Alginate masthead photo


Common Names

  • Sodium Alginate


  • Thickener
  • Gelling Agent


  • Viscosity
  • Gel Strength

Applications for Alginate

Sodium Alginates deliver thickening or gelling functionality based on the polymer type, usage level and presence of calcium ions. When using Sodium Alginate it can be challenging to fully hydrate this cold water- soluble hydrocolloid while minimizing exposure of the polymers to soluble calcium ions. The linkages or bridges between the manuronic and guluronic acid groups and calcium ions can begin with polymer hydration and result in an uneven or pulpy gel structure that can be referred to as "pre-gelling." Often buffering salts and chelators are used to manage pH and exposure to calcium ions by selction of added calcium salts based on solubility. Temperature can be used also to aid managing the exposure of hydrated Soldium Alginate and soluble calcium and control the gel formation. It is important to remember that once gels are formed with Sodium Alginate they are not reversible. This characteristic makes Alginate a solution in bake-stable pastry fillings. Knowledge of Sodium Alginate has increased following the popularity of molecular gastronomy where it is used to make caviar-like gel beads with colorful and exotic ingredients that do not themselves form gels.

Botanical Sources

Brown seaweeds are the botanical source of Sodium Alginate. The alginic acid is is a cell wall component and commonly isolated from Laminaria, Ascophyllum and Lessonia species.

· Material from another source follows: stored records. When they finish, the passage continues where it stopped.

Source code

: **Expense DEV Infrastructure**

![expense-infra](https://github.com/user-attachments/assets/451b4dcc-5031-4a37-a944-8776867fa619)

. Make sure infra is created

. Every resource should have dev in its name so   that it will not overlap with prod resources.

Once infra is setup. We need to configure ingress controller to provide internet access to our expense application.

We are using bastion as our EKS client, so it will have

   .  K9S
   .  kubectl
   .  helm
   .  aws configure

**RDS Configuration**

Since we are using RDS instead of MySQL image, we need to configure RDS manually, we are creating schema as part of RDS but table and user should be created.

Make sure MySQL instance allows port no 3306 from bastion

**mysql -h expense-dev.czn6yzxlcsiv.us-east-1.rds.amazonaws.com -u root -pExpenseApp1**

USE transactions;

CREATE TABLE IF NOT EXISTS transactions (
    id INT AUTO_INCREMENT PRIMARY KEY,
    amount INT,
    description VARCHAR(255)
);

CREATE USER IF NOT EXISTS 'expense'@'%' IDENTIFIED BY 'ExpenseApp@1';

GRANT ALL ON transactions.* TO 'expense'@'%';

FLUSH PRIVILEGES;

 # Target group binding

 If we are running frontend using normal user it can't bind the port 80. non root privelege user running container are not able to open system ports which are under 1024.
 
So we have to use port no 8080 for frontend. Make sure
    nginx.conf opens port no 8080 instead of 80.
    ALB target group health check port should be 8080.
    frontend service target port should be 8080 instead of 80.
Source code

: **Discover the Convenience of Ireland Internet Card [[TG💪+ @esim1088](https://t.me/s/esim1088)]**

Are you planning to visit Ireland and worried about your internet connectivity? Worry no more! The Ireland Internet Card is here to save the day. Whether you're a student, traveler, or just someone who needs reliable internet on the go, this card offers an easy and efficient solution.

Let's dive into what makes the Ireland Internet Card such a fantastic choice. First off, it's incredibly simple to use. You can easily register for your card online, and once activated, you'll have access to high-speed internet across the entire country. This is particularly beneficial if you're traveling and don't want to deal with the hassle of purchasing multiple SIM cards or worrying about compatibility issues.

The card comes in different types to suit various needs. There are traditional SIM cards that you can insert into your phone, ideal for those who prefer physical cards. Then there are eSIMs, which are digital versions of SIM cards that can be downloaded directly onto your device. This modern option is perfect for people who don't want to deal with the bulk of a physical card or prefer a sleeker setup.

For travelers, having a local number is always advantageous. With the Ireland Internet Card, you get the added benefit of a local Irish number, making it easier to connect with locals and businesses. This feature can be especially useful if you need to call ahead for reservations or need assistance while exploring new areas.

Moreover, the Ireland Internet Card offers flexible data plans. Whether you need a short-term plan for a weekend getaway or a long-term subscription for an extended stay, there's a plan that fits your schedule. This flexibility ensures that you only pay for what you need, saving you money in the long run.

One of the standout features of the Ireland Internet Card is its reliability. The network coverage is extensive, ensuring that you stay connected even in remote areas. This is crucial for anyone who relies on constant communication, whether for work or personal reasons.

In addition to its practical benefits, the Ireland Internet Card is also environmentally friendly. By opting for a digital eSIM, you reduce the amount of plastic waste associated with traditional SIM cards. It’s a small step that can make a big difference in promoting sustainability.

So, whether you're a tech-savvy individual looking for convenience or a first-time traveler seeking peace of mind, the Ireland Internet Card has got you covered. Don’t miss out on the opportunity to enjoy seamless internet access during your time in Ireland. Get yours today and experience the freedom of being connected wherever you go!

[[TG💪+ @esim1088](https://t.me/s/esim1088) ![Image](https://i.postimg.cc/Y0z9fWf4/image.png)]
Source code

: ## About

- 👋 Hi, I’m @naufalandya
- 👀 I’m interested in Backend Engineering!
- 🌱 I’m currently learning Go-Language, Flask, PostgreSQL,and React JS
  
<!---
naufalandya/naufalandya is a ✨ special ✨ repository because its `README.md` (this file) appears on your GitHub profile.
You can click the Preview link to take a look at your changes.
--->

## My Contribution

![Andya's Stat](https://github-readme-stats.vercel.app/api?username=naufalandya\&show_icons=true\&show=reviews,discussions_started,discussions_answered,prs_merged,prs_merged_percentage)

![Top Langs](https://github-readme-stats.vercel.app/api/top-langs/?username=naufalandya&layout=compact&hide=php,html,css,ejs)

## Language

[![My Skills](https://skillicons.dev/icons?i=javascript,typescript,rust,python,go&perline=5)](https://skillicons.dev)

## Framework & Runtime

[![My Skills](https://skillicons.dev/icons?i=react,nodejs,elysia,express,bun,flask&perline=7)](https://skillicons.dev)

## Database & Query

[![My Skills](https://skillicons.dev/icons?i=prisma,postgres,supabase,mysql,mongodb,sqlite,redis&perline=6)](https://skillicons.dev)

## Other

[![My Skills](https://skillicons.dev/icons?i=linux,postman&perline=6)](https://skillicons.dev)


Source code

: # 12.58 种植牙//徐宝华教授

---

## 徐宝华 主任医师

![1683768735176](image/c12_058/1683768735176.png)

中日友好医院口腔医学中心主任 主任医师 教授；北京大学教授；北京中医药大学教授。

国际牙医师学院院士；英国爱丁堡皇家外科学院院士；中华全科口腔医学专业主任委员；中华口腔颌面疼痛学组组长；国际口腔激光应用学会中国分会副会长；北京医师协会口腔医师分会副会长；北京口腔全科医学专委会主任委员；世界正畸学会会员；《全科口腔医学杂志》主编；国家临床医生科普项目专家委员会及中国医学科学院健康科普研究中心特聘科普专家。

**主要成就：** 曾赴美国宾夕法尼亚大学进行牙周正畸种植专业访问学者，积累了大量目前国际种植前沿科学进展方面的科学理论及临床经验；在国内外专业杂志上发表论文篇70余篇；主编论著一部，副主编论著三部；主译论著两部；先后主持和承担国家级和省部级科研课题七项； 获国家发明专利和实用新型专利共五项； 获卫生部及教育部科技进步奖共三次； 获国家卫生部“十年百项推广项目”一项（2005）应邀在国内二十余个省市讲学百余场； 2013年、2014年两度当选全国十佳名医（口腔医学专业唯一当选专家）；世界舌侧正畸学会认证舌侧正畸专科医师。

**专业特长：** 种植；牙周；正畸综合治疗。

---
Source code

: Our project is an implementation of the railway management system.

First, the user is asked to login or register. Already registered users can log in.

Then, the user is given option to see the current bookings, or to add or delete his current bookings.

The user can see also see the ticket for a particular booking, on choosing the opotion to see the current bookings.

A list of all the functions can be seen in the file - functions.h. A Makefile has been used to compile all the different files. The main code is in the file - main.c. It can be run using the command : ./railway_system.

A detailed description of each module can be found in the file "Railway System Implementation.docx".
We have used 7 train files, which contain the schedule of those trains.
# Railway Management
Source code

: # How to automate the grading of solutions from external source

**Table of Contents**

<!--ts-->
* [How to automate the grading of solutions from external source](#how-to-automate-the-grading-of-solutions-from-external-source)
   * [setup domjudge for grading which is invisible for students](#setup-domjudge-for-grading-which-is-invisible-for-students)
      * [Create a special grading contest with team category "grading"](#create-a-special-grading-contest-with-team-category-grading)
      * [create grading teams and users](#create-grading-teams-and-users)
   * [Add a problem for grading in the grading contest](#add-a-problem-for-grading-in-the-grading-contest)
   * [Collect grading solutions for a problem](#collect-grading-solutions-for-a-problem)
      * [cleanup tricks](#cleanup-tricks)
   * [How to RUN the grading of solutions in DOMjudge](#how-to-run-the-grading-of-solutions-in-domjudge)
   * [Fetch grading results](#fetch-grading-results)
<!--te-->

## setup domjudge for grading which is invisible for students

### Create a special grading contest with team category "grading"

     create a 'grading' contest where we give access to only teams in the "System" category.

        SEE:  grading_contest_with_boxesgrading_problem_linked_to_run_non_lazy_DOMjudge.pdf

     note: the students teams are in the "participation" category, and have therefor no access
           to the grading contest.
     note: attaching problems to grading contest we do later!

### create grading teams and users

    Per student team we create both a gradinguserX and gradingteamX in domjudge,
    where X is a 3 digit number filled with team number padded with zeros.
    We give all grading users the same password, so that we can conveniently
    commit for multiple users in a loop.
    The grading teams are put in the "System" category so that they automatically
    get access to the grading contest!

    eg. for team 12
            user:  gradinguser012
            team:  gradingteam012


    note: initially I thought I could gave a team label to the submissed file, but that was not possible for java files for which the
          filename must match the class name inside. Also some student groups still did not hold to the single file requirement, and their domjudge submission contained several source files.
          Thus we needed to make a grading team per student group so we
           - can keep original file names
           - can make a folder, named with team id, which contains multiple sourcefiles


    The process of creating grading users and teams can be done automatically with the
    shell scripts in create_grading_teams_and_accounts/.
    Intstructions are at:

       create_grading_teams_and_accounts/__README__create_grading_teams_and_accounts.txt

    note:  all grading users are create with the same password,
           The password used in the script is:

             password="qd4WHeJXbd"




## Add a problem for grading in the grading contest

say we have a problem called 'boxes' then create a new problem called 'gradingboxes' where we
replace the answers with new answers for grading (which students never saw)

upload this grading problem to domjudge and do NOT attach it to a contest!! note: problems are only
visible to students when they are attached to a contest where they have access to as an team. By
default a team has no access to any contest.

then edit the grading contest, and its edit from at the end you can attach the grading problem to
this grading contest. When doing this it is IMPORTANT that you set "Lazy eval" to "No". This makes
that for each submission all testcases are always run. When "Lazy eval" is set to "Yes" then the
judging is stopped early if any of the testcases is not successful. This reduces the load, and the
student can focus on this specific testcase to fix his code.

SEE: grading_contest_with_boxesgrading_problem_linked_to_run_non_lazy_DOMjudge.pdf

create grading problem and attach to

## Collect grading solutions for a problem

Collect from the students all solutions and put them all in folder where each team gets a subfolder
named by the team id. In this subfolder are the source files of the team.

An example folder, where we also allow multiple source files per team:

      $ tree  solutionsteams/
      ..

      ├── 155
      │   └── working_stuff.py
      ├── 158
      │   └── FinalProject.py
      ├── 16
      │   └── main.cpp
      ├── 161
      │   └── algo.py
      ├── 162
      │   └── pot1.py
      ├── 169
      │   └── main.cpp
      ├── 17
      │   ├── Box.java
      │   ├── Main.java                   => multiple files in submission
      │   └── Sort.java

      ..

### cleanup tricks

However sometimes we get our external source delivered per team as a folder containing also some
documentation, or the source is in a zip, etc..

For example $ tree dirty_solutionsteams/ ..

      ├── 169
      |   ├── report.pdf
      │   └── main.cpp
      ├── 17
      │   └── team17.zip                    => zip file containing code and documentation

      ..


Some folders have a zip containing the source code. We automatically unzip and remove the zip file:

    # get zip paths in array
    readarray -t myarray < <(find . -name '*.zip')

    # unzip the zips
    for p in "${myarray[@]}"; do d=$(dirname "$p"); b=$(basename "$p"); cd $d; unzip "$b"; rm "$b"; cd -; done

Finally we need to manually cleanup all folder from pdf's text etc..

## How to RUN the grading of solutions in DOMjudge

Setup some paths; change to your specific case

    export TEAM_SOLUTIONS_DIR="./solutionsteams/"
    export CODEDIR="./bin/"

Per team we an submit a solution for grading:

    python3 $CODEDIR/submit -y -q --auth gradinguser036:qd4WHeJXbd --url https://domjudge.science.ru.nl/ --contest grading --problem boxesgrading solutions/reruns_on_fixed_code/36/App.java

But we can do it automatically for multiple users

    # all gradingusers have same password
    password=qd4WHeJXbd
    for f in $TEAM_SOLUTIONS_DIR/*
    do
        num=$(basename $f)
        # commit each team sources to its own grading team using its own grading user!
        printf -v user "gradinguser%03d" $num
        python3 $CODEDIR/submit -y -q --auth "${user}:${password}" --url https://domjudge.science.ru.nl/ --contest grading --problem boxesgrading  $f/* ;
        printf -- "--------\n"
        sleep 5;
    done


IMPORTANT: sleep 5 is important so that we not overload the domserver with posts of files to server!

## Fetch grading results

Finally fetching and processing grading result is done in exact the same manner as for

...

The algal mass is treated at pH 4, then the alginate is extracted with a solution of sodium carbonate at elevated pH and temperature. The alginate is recovered as insoluble calcium alginate which is treated with acid and sodium carbonate to deliver soluble Sodium Alginate. Filtration, concentration, drying and milling follow to produce the Sodium Alginate powders used extensively in food (gels, films, coatings), medical (pharmaceutical delivery systems, wound treatments, microencapsulation) and industrial applications (textile printing, ceramics, water treatment).

Alginate photo

Polymer Chemistry

Alginates are the salts of alginic acid which is a linear unbranched polymer comprised of the combination of manuronic acid (M) and guluronic acid (G). Groups of M and G acid groups are dispersed along the polymer chain. The differences in bonding pattern within the M and G groupings results in different secondary polymer structure. The overall molecular weight, ratio of M:G components and the distribution of the M/G units influence the physical properties of the polymers, solubility, gel strength or thickening functionality. The M:G ratio varies between algal species, tissue maturity and harvesting conditions. The hydrated polymers are highly reactive with calcium ions to form cross-linkages between M-M or G-G units. These gels vary in strength based on distribution of the M and G repeating units within the polymer chain. Gels are not reversible.